The Maine Print Project challenges that notion.

“This has inspired us to look to see what we have in our closets,” Danly said, “things that are underappreciated.”

At the University of Maine Museum of Art, prints have played a pivotal role from the start. The museum’s founder, Vincent Hartgen, began acquiring works on paper in the 1950s because they were “real art,” widely available and relatively affordable.

Today, UMMA’s permanent collection includes 3,405 prints, many of which are considered benchmarks of the medium. Wally Mason, the museum’s director, tells of a German Expressionist print that Hartgen bought for $60. His colleagues thought he was nuts, but one of the other prints in that edition just sold at auction for nearly $25,000.

“It’s just interesting how things happen,” Mason said. “This is by far the strength of our collection, but we couldn’t even begin to touch some of these now.”

Its portion of the print project, which opens in October, will highlight works by Richard Estes and John Marin, while the lobby and permanent collection galleries will be filled with gems from the museum’s holdings.

“It’s just a print fest,” Mason said.

The party continues throughout the state, from York to Presque Isle – and east to The Tides Institute in Eastport. In the 1920s, the city was a hotbed of activity that centered on the New York Grand Central School of Art. The summer residency lured esteemed printmakers from the city Down East.

“That time was just really rich up here,” said Kristin McKinlay, the institute’s assistant director of exhibitions and education. “It not only reached students, but artists who happened to be up here and saw what was going on in the school.”

The print project dovetails with The Tides Institute’s effort to create a collaborative printmaking studio, which is scheduled to open next summer. And though it’s not a “print shop” in the Xerox sense, McKinlay has already received calls inquiring about photocopying images – meaning that the medium is still misunderstood.

“It’s such a technical art,” said McKinlay, who studied printmaking at Bowdoin College in Brunswick. “A lot of people have a vague understanding of how press works, but when you start talking about the finer points … their eyes glaze over.”

At the Portland Museum of Art, many printmakers in Danly’s comprehensive exhibit have a background in painting. The way they approach the print process – whether drypoint, woodcut, etching or lithograph – is as unique as their brushstrokes.

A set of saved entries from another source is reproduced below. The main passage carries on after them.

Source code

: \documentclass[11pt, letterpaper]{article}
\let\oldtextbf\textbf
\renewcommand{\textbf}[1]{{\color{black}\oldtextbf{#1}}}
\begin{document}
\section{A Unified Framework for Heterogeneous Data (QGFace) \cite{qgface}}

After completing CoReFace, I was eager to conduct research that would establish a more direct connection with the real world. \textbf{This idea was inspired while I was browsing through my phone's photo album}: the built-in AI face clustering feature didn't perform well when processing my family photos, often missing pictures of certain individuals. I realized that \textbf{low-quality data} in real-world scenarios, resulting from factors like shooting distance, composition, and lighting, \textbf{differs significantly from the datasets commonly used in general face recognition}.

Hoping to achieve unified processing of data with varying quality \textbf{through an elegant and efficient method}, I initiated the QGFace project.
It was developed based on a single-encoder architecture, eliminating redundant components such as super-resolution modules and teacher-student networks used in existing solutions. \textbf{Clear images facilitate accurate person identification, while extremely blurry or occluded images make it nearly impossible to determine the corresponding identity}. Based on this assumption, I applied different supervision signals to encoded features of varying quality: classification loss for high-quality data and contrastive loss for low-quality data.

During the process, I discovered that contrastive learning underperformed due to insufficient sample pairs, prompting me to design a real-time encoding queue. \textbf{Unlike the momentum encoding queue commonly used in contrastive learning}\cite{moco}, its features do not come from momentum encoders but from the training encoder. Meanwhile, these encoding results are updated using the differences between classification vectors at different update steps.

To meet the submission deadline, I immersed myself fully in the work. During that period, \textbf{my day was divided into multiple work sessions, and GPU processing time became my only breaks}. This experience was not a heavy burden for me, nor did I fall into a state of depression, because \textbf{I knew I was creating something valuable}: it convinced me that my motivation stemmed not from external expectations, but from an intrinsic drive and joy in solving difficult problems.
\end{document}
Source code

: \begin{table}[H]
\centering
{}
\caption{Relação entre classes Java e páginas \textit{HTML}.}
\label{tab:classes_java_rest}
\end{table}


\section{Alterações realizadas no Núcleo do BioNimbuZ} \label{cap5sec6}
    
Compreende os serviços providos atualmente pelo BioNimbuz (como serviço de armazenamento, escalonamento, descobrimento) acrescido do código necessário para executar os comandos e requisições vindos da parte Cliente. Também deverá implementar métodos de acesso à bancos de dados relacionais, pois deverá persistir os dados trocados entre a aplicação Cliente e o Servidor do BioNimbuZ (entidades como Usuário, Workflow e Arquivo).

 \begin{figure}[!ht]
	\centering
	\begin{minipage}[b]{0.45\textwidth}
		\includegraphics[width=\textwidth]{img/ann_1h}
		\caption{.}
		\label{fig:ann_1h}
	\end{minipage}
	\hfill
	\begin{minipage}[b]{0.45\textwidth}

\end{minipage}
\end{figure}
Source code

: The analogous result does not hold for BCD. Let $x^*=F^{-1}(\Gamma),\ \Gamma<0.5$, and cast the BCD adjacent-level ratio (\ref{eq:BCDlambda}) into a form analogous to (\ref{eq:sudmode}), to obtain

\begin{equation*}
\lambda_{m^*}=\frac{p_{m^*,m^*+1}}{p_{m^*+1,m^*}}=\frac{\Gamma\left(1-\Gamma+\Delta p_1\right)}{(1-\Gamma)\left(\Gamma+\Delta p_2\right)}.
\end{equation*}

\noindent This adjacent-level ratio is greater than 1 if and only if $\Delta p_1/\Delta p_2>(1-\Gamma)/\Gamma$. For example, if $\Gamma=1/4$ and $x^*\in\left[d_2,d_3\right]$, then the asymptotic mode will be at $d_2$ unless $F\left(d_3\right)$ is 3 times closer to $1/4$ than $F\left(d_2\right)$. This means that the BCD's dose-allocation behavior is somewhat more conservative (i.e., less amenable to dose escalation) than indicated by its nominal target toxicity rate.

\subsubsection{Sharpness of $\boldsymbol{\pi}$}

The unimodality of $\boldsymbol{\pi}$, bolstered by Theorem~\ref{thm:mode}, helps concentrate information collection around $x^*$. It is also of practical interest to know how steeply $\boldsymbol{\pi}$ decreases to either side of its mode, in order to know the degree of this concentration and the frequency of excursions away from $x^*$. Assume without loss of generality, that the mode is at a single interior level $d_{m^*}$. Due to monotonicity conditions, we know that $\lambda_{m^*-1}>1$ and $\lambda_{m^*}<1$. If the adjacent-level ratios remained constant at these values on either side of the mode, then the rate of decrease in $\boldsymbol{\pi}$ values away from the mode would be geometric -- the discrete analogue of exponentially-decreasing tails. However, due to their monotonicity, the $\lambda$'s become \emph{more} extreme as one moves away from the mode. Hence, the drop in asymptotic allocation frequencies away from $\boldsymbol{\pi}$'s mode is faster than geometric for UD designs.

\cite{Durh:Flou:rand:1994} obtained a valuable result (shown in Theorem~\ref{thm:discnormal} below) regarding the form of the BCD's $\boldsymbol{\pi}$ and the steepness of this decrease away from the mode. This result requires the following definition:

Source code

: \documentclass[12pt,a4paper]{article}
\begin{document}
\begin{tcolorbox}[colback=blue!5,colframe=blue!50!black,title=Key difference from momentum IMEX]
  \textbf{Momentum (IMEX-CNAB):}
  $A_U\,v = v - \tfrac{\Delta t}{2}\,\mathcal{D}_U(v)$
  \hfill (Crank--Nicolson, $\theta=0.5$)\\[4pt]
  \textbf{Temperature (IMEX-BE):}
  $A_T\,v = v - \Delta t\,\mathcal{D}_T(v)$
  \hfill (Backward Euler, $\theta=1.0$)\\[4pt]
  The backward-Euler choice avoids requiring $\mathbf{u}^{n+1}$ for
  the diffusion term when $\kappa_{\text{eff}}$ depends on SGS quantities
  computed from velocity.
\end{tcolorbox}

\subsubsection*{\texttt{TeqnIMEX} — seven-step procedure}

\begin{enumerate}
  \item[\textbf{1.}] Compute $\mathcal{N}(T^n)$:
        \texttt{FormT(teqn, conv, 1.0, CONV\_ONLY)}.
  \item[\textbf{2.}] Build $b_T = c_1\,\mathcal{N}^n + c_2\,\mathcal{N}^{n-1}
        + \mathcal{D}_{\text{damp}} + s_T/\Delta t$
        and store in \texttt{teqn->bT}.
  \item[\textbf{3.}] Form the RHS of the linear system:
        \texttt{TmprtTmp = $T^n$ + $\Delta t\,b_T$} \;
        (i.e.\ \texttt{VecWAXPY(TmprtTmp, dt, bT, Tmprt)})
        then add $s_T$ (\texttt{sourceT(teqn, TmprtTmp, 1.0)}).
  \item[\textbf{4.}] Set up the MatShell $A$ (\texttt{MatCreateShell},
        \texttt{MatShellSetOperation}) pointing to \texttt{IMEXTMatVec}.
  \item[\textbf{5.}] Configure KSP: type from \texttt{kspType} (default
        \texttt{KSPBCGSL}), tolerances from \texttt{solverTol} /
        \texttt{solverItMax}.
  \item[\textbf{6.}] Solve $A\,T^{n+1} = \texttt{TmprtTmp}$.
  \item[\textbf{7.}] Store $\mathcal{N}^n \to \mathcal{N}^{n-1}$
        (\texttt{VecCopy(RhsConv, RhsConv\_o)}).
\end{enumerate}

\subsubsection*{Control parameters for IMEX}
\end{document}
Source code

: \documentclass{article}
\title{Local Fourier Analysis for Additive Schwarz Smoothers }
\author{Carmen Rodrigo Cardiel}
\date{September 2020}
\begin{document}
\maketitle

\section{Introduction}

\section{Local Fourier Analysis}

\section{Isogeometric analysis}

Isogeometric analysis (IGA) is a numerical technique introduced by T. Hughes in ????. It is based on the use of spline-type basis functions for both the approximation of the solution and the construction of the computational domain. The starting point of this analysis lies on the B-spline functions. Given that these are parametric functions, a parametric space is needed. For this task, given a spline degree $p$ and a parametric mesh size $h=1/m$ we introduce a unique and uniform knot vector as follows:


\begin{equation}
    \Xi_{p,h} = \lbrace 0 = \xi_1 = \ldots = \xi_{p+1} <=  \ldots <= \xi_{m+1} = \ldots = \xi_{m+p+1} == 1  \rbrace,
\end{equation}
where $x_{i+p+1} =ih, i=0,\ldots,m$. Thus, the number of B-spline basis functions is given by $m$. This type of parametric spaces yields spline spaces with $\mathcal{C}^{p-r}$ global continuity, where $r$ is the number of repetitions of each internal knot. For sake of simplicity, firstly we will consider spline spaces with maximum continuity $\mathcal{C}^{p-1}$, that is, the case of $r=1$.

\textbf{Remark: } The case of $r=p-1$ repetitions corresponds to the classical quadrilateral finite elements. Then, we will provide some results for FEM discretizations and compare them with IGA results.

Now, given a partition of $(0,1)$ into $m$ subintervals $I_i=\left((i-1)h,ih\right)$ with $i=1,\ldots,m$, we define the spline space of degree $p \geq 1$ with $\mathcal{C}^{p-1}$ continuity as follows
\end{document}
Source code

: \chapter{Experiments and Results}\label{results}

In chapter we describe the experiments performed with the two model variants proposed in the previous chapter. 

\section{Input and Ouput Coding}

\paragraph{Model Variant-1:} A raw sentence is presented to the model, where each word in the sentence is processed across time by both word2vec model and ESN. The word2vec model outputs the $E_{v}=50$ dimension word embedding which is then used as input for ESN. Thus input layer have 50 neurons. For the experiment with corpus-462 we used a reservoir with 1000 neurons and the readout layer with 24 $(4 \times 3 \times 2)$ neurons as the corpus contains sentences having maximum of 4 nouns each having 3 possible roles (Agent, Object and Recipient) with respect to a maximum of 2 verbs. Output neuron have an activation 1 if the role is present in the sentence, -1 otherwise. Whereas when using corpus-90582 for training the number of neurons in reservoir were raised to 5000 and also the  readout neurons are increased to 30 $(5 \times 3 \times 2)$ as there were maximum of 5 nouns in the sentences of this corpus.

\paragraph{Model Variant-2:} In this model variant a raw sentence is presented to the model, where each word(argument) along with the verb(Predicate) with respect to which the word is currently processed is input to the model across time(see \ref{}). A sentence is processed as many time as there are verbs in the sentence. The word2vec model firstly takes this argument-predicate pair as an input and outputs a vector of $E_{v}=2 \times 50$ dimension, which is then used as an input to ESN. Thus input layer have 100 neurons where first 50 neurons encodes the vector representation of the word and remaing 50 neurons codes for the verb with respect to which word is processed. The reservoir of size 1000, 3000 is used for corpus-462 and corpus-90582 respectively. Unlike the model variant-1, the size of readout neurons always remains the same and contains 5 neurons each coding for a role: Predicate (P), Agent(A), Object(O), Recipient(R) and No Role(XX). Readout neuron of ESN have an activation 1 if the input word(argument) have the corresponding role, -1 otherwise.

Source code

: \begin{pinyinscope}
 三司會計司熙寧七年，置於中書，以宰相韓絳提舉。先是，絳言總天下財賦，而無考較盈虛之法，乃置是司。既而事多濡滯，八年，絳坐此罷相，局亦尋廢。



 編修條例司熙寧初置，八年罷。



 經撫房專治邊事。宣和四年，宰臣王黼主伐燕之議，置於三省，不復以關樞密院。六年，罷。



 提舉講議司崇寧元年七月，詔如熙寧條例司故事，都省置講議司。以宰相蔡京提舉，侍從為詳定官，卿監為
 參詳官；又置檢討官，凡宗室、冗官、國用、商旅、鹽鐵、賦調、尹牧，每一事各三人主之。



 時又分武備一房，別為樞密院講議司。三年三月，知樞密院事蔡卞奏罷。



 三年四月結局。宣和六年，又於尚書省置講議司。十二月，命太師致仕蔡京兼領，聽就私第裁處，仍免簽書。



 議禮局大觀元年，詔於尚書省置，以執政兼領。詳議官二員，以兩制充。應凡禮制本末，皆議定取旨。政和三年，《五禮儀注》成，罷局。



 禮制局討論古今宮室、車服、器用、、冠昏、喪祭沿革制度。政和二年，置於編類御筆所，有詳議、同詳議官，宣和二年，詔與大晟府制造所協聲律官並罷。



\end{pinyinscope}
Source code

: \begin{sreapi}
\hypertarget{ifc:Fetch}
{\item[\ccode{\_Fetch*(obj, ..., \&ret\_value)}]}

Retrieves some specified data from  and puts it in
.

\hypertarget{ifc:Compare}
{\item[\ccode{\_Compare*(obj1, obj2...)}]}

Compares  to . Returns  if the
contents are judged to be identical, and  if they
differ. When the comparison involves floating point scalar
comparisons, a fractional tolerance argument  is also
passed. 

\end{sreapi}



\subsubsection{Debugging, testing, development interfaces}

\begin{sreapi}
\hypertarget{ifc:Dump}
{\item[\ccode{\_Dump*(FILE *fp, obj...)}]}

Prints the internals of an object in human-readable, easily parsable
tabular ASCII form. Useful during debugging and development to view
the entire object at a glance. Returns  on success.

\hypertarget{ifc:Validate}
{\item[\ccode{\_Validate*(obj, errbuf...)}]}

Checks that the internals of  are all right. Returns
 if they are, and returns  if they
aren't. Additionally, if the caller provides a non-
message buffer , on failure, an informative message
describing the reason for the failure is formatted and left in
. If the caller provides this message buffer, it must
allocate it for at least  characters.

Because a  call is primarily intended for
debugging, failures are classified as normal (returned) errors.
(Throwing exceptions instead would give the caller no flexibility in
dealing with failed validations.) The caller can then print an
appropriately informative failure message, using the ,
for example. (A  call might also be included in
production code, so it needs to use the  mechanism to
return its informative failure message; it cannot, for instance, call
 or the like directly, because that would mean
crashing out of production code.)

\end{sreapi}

“Technique is critical. Printmaking affords artists many paths they can take to form an image,” Danly said. “Whatever path they choose is going to make a distinct difference in how the finished product is going to look.”

Renowned curator David P. Becker of Portland, who has worked for the Museum of Fine Arts in Boston and Harvard University’s Fogg Art Museum, touches on both process and product in “The Imprint of Place: Maine Printmaking 1800-2005.” Published by Down East Books in conjunction with the print project, the book is the first historical survey of the subject. Becker also curated the upcoming print project show at the Maine Historical Society.

“He’s a scholar. I’m not, I’m just an appreciator,” Brown said, smiling. “I think he was fascinated by this for the very same reason I was – he knew there was much to learn and that was interesting to him.”

The book, like the exhibit, is a smorgasbord of imagery and ideas – a perfect way to dig in to printmaking for novices and experts alike.

“It’s going to be a combination of educating ourselves and complete visual delight,” Brown said before he hit the road on his tour of Maine. “It’s just been a dream project.”